British-American technology executive

Barney Merrick Harford (born 1972) is a British–American technology executive. Harford is a member of the board of directors for United Airlines and RealSelf.

==Biography==
===Early life and family===
Harford was born in Greenwich, England, and raised in Manchester. He has a sister who is three years younger. His mother, Lindsay S. Harford, was the director of planning and development at the Learning and Skills Council in Cumbria. His father, Ian G. M. Harford was the regional director in Manchester of the Workers’ Educational Association, which provides adult vocational and other courses. When he was young, he wanted to be a travel photographer or a physicist. Harford was educated at Manchester Grammar School. He took a year off between high school and college, when he worked for a nuclear power company, using ultrasound to find cracks in power stations and also learned the French language and was a ski instructor in the French Alps.

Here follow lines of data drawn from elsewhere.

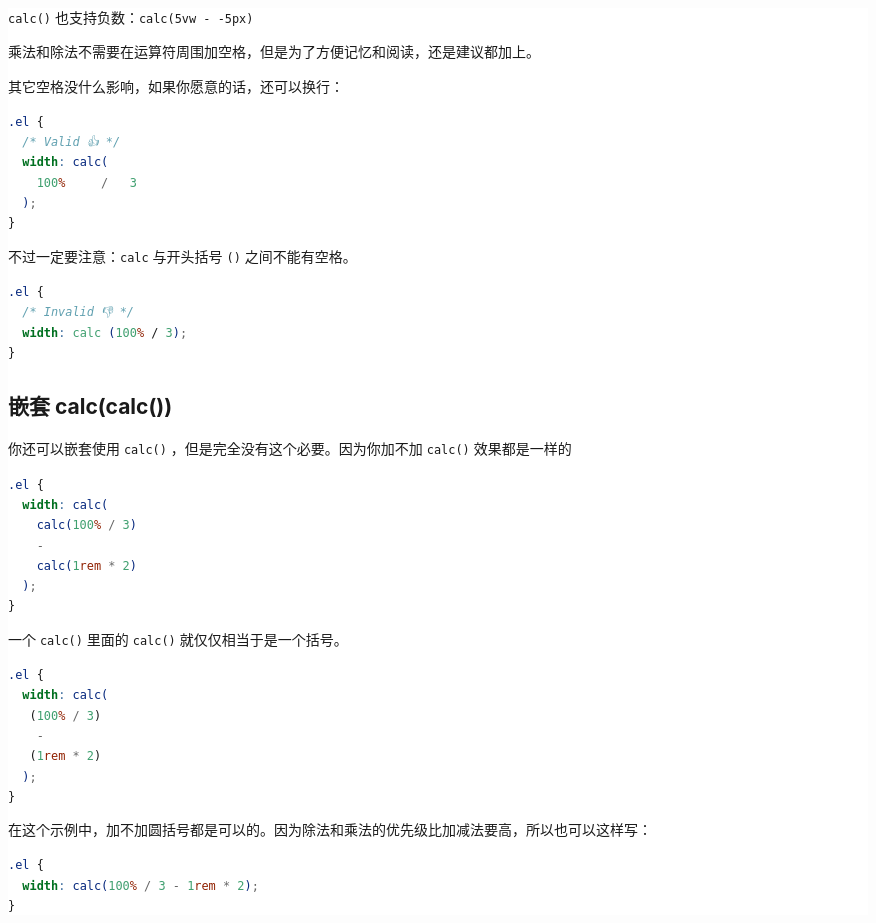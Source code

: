    `calc()` 也支持负数：`calc(5vw - -5px)`

   乘法和除法不需要在运算符周围加空格，但是为了方便记忆和阅读，还是建议都加上。

   其它空格没什么影响，如果你愿意的话，还可以换行：

   ```css
   .el {
     /* Valid 👍 */
     width: calc(
       100%     /   3
     );
   }
   ```

   不过一定要注意：`calc` 与开头括号 `()` 之间不能有空格。

   ```css
   .el {
     /* Invalid 👎 */
     width: calc (100% / 3);
   }
   ```

## 嵌套 calc(calc())

你还可以嵌套使用 `calc()` ，但是完全没有这个必要。因为你加不加 `calc()` 效果都是一样的

```css
.el {
  width: calc(
    calc(100% / 3)
    -
    calc(1rem * 2)
  );
}
```

一个 `calc()` 里面的 `calc()` 就仅仅相当于是一个括号。

```css
.el {
  width: calc(
   (100% / 3)
    -
   (1rem * 2)
  );
}
```

在这个示例中，加不加圆括号都是可以的。因为除法和乘法的优先级比加减法要高，所以也可以这样写：

```css
.el {
  width: calc(100% / 3 - 1rem * 2);
}
```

Harford graduated from Clare College, Cambridge with a degree in major in natural sciences. He applied for graduate school after a paragliding accident and then received an MBA from INSEAD, near Paris, in a one-year program.

===Career===
After graduating, Harford was a finalist for a job at Mars, Incorporated but was turned down for asking too many questions. He instead took a job as a business strategy consultant in London.

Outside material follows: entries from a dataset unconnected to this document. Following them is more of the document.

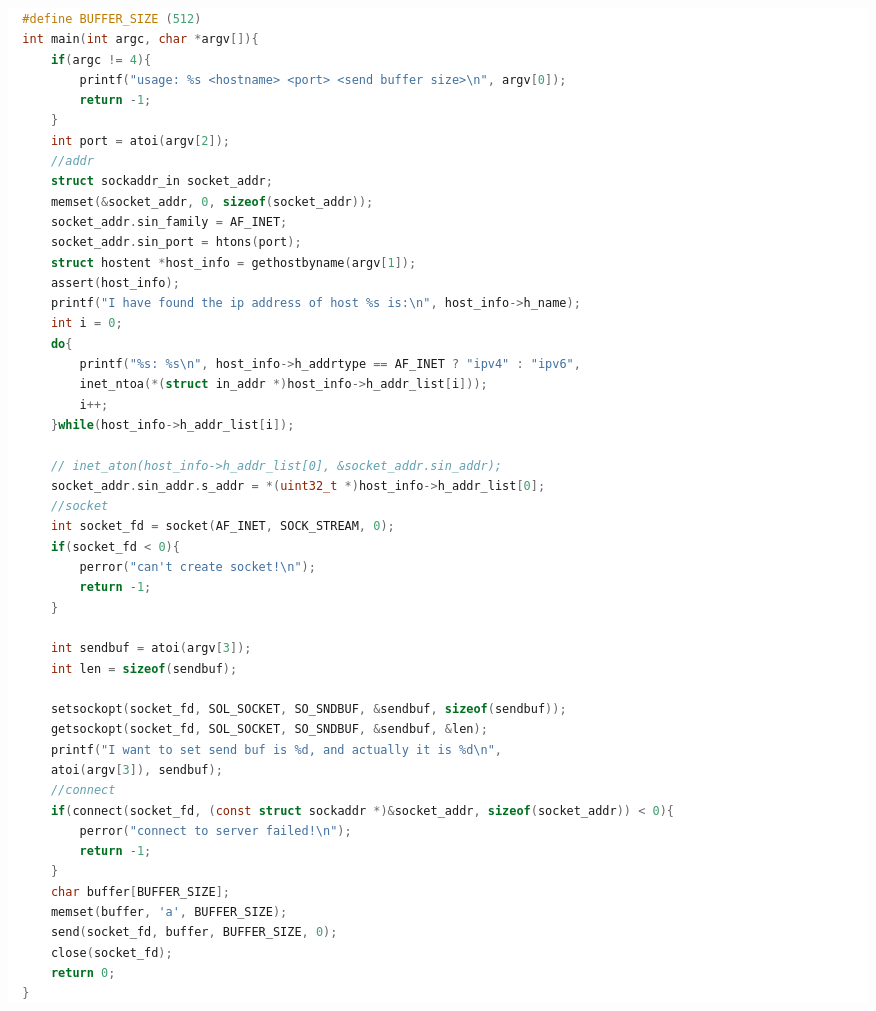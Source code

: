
 ``` c
  #define BUFFER_SIZE (512)
  int main(int argc, char *argv[]){
      if(argc != 4){
          printf("usage: %s <hostname> <port> <send buffer size>\n", argv[0]); 
          return -1;
      }
      int port = atoi(argv[2]);
      //addr
      struct sockaddr_in socket_addr;
      memset(&socket_addr, 0, sizeof(socket_addr));
      socket_addr.sin_family = AF_INET;
      socket_addr.sin_port = htons(port); 
      struct hostent *host_info = gethostbyname(argv[1]);
      assert(host_info);
      printf("I have found the ip address of host %s is:\n", host_info->h_name);
      int i = 0;
      do{
          printf("%s: %s\n", host_info->h_addrtype == AF_INET ? "ipv4" : "ipv6",
          inet_ntoa(*(struct in_addr *)host_info->h_addr_list[i]));
          i++;
      }while(host_info->h_addr_list[i]);
    
      // inet_aton(host_info->h_addr_list[0], &socket_addr.sin_addr);
      socket_addr.sin_addr.s_addr = *(uint32_t *)host_info->h_addr_list[0];
      //socket
      int socket_fd = socket(AF_INET, SOCK_STREAM, 0);
      if(socket_fd < 0){
          perror("can't create socket!\n");
          return -1;
      }             

      int sendbuf = atoi(argv[3]);   
      int len = sizeof(sendbuf);
    
      setsockopt(socket_fd, SOL_SOCKET, SO_SNDBUF, &sendbuf, sizeof(sendbuf));
      getsockopt(socket_fd, SOL_SOCKET, SO_SNDBUF, &sendbuf, &len);  
      printf("I want to set send buf is %d, and actually it is %d\n",
      atoi(argv[3]), sendbuf);                                                                        
      //connect
      if(connect(socket_fd, (const struct sockaddr *)&socket_addr, sizeof(socket_addr)) < 0){
          perror("connect to server failed!\n");
          return -1;
      }
      char buffer[BUFFER_SIZE];
      memset(buffer, 'a', BUFFER_SIZE);
      send(socket_fd, buffer, BUFFER_SIZE, 0);
      close(socket_fd);
      return 0;                                                                                  
  }
```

In 1999, at age 26, he received a job as a product planner at Expedia, an online travel agency then owned by Microsoft. He built Expedia's private-label business, in which Expedia was the platform for other websites. He ran Expedia's telephone sales business and in 2004, he was named president of Expedia Asia Pacific and led the company into Australia, Japan, and China. In 2008, he became an adviser to Kayak.com.

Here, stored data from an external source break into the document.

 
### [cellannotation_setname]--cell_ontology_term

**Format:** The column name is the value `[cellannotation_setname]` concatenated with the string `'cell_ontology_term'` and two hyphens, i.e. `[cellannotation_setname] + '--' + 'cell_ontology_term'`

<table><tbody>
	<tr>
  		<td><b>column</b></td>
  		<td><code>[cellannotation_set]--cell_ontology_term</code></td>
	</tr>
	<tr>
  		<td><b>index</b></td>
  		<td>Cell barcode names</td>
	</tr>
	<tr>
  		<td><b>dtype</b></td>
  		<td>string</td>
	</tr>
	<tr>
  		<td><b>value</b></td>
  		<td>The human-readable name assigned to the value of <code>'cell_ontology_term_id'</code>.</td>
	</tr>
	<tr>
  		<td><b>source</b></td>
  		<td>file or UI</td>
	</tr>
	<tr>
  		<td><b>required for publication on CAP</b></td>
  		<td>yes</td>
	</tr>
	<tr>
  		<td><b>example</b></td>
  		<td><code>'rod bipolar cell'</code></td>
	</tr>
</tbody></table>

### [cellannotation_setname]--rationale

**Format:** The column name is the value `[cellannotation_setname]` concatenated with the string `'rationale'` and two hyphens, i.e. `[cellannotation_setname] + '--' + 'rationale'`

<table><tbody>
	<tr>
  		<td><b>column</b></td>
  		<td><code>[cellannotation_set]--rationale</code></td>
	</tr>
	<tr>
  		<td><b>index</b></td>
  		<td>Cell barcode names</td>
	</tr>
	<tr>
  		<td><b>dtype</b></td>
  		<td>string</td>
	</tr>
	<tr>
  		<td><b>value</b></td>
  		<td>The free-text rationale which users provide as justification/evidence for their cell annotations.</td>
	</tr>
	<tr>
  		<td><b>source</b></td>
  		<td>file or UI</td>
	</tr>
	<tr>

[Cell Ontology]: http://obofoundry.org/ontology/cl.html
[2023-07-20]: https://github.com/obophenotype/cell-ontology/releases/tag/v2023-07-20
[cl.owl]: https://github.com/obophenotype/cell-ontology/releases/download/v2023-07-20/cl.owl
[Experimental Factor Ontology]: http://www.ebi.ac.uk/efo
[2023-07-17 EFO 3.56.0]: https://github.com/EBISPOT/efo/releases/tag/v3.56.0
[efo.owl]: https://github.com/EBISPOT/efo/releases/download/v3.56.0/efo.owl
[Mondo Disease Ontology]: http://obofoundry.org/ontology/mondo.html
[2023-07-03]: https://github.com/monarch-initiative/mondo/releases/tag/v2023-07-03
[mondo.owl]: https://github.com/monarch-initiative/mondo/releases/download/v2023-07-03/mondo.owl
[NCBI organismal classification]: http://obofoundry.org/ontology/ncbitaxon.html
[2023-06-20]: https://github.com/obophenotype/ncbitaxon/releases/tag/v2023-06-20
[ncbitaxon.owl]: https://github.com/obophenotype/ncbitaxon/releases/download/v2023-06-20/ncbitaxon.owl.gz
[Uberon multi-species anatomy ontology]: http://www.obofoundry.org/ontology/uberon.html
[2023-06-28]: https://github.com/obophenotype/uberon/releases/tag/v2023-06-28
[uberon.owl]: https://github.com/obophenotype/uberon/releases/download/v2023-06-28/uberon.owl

In 2009, he joined Orbitz as CEO and was involved in the sale of Orbitz to Expedia in 2015 for $1.6 billion.

In 2017, Harford was named chief operating officer of Uber. In 2018, he received $47.6 million in compensation. He left Uber in June 2019.

==Controversies==
In 2018, Harford commented that two black women in an advertisement looked the same because of their haircuts. Harford later told colleagues that he regretted his phrasing but was said to have made other similar comments about women and minorities.

==Personal life==
Harford is married to Expedia executive Alexandra Birnbaum. They live in Chicago and have a son. Harford is an adventure traveler and enjoys mountaineering and kite surfing in remote locations.